> _WORK REQUEST_:
Search the records below for the word "wikipedia", then return every line where it appears.

> _SUPPLIED MATERIAL_:
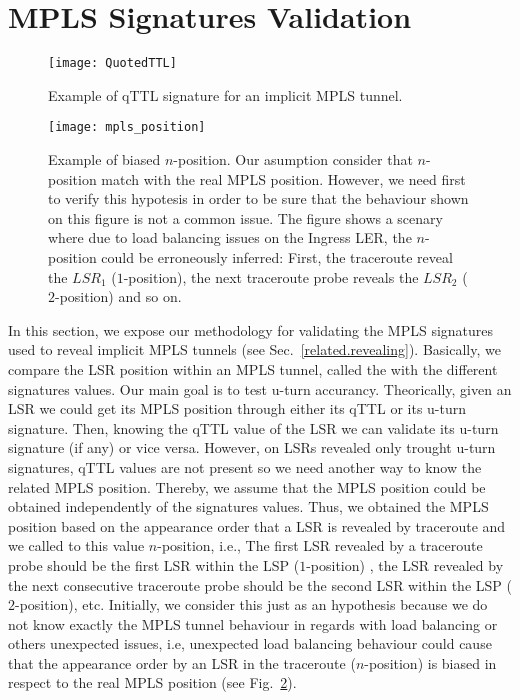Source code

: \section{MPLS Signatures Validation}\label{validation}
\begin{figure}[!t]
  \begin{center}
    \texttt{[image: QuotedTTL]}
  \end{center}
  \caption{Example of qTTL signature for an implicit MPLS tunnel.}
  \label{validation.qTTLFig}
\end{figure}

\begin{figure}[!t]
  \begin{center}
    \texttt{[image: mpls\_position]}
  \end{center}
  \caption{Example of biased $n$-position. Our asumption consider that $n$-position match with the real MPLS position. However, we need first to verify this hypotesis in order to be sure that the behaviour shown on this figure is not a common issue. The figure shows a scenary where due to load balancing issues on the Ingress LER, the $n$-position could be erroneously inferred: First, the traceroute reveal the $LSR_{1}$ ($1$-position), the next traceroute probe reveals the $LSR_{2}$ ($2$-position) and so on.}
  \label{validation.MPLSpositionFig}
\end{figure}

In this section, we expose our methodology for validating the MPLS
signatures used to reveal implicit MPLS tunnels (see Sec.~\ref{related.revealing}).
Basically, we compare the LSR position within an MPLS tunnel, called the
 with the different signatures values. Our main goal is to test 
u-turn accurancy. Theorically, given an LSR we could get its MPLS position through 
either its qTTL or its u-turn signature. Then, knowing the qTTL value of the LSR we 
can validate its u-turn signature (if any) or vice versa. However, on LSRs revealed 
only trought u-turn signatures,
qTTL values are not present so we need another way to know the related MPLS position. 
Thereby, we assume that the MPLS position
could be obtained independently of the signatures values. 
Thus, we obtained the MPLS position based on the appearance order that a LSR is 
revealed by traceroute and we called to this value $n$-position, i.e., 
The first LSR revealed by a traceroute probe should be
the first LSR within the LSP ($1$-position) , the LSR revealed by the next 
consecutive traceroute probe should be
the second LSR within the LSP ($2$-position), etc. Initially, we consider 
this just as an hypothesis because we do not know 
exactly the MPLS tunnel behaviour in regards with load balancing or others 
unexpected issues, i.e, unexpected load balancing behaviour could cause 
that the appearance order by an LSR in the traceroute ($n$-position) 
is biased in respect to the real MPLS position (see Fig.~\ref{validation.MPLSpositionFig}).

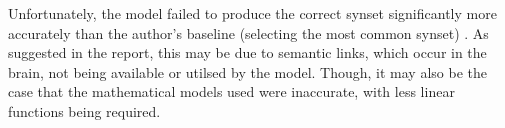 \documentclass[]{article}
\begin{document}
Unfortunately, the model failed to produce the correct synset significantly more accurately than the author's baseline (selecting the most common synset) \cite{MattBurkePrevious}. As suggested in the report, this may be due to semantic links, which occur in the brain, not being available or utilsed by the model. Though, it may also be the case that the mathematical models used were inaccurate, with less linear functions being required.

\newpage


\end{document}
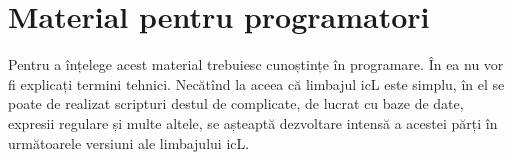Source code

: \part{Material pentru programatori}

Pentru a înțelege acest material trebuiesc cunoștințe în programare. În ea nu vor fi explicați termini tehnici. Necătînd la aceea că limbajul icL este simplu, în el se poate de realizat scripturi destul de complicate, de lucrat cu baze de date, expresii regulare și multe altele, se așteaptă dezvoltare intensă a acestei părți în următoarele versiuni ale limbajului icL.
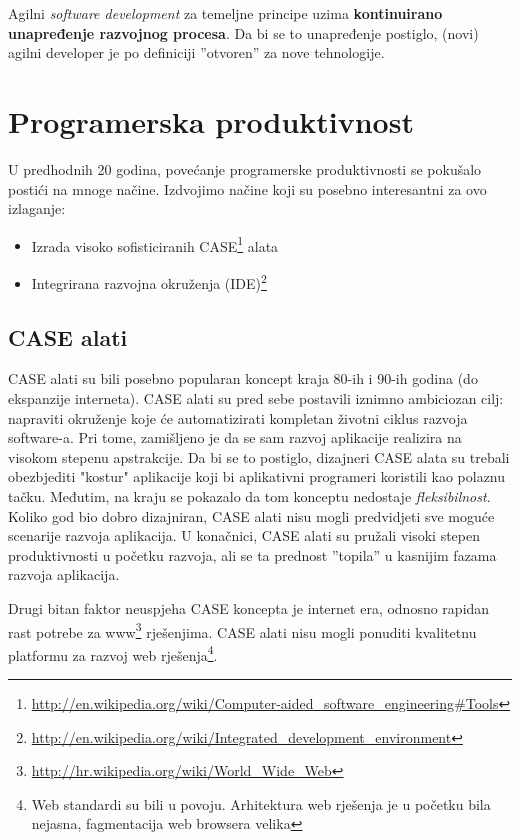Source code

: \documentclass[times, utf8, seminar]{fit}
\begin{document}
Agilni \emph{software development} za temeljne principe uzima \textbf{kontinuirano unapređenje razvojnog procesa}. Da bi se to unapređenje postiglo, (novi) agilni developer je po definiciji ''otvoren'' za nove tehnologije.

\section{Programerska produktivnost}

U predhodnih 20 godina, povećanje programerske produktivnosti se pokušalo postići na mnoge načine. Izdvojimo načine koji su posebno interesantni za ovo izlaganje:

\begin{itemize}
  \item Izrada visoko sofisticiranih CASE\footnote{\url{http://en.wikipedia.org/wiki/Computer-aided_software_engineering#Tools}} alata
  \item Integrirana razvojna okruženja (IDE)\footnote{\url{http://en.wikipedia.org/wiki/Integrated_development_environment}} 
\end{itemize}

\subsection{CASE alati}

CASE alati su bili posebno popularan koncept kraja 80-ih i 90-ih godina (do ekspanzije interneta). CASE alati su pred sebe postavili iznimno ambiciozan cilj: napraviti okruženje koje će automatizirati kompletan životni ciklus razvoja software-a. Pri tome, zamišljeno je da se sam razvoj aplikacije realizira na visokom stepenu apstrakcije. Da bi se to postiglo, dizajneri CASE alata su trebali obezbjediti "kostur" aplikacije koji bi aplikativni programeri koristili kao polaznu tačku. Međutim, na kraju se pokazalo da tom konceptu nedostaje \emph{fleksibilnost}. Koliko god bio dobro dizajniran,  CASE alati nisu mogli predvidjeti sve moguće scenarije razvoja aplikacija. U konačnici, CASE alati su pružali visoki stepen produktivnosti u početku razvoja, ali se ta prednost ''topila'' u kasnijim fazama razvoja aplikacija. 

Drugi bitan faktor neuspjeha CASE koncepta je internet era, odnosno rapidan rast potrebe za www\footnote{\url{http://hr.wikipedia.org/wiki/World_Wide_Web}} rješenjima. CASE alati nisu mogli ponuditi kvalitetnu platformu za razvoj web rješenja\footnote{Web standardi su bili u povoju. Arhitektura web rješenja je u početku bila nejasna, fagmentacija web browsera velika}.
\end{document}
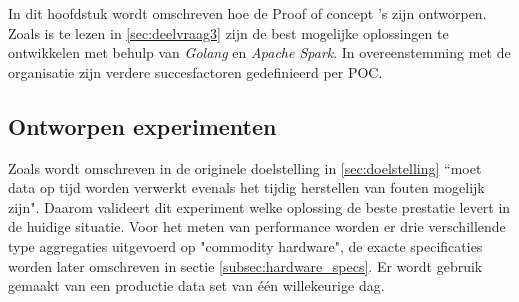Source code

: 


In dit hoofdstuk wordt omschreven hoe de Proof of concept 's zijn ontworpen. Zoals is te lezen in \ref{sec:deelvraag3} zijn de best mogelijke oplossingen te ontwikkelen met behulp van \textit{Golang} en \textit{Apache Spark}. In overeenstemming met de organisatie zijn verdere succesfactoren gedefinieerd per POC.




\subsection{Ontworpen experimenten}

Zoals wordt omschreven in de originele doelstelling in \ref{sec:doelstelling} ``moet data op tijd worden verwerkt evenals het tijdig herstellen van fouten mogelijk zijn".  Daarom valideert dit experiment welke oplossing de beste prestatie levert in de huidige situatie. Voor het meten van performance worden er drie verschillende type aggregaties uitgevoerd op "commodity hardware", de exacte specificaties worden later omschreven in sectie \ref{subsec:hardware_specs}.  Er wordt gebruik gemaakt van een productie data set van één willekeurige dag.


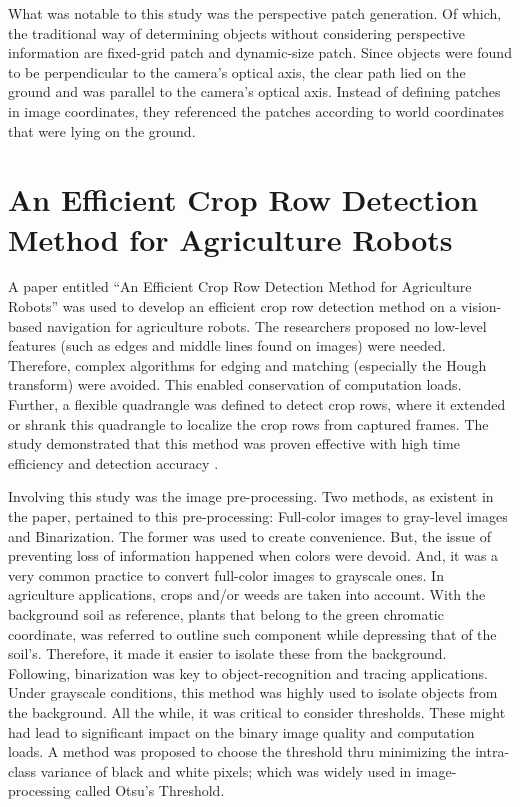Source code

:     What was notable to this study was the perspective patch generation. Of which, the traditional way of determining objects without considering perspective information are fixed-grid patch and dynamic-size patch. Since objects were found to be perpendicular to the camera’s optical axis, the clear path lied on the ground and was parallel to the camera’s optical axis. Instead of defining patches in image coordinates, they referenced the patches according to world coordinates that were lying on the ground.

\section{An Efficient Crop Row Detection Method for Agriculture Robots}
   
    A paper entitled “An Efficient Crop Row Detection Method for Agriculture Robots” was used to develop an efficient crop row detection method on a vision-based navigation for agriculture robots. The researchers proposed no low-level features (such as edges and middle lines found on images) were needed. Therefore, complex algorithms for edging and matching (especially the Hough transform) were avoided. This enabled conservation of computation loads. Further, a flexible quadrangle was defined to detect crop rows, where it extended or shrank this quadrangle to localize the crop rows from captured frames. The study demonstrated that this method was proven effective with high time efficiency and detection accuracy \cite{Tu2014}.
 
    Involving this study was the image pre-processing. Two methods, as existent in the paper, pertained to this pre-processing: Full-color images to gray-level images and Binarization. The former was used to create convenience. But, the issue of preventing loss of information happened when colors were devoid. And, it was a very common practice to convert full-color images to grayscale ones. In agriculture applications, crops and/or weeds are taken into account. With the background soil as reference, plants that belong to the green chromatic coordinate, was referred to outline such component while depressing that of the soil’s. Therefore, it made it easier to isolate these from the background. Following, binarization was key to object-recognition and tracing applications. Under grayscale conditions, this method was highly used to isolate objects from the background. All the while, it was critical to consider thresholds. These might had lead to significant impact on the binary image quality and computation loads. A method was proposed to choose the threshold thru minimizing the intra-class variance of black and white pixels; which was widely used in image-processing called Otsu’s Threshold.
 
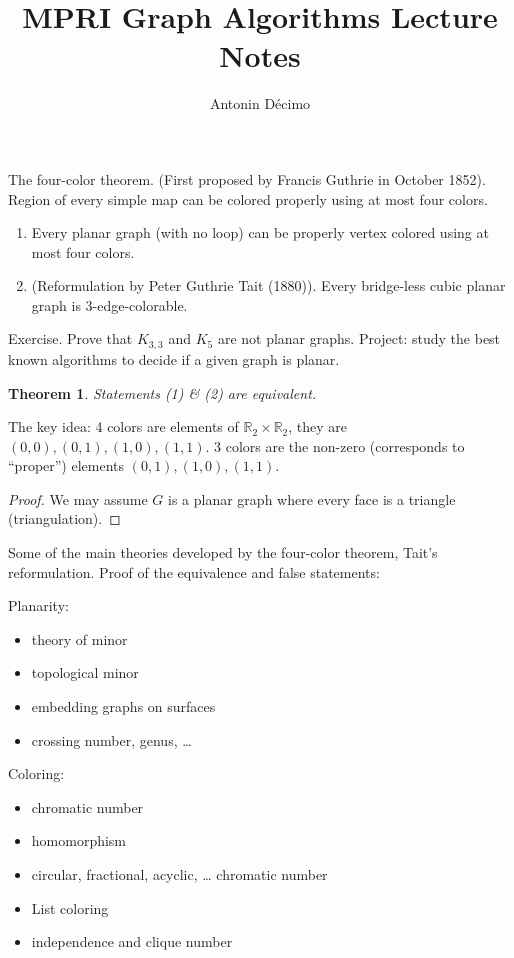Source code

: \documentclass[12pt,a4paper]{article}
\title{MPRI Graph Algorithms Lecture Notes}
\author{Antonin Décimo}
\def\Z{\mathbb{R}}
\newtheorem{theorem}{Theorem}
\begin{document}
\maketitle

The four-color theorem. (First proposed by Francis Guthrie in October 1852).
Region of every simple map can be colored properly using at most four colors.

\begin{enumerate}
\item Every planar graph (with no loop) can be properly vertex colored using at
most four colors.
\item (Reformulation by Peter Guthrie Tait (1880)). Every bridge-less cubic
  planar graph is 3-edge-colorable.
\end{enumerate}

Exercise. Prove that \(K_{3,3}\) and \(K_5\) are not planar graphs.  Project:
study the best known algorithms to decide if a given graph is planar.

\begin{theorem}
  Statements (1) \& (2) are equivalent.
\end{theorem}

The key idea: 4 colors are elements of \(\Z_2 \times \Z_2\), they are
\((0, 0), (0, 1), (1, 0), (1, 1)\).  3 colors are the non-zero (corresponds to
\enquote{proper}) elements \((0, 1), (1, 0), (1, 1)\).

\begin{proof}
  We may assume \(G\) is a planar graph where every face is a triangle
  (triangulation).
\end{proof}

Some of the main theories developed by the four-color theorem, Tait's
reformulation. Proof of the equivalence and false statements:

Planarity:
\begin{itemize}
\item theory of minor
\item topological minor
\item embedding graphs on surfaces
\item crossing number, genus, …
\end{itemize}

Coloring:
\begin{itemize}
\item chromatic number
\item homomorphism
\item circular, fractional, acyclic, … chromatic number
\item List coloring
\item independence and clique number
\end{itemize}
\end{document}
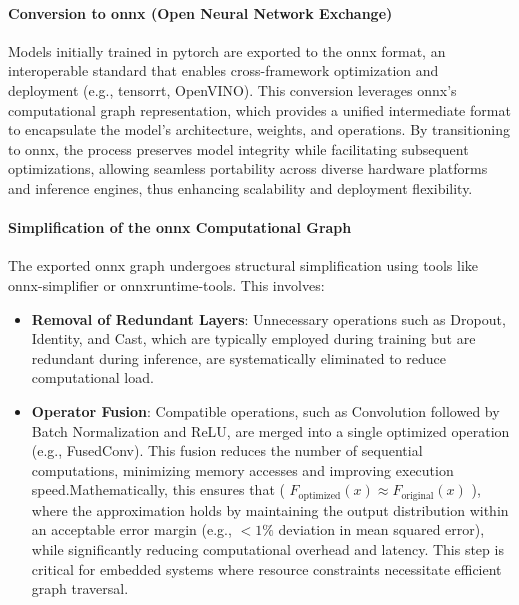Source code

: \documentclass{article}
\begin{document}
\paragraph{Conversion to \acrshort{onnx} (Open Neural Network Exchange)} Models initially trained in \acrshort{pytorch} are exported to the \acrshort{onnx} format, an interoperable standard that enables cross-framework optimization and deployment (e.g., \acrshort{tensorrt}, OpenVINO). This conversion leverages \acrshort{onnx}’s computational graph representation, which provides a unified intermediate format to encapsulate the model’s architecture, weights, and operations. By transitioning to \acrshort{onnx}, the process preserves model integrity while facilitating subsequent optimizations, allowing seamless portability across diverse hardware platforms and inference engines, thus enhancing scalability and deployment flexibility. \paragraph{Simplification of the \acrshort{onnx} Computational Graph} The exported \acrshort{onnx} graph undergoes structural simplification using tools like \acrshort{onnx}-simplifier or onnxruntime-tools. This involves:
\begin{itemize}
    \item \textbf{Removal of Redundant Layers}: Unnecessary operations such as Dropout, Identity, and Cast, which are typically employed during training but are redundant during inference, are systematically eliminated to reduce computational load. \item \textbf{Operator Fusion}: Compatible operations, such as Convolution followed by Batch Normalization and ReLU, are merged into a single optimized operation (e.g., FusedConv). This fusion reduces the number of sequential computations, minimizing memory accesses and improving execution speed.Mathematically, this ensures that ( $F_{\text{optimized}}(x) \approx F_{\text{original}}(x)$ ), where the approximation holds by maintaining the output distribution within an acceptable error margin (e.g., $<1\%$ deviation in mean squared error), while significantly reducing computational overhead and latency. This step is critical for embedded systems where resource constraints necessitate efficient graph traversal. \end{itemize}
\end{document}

> _SOLUTION FOR THIS EXERCISE_:
  \item Izrada visoko sofisticiranih CASE\footnote{\url{http://en.wikipedia.org/wiki/Computer-aided_software_engineering#Tools}} alata
  \item Integrirana razvojna okruženja (IDE)\footnote{\url{http://en.wikipedia.org/wiki/Integrated_development_environment}} 
Drugi bitan faktor neuspjeha CASE koncepta je internet era, odnosno rapidan rast potrebe za www\footnote{\url{http://hr.wikipedia.org/wiki/World_Wide_Web}} rješenjima. CASE alati nisu mogli ponuditi kvalitetnu platformu za razvoj web rješenja\footnote{Web standardi su bili u povoju. Arhitektura web rješenja je u početku bila nejasna, fagmentacija web browsera velika}.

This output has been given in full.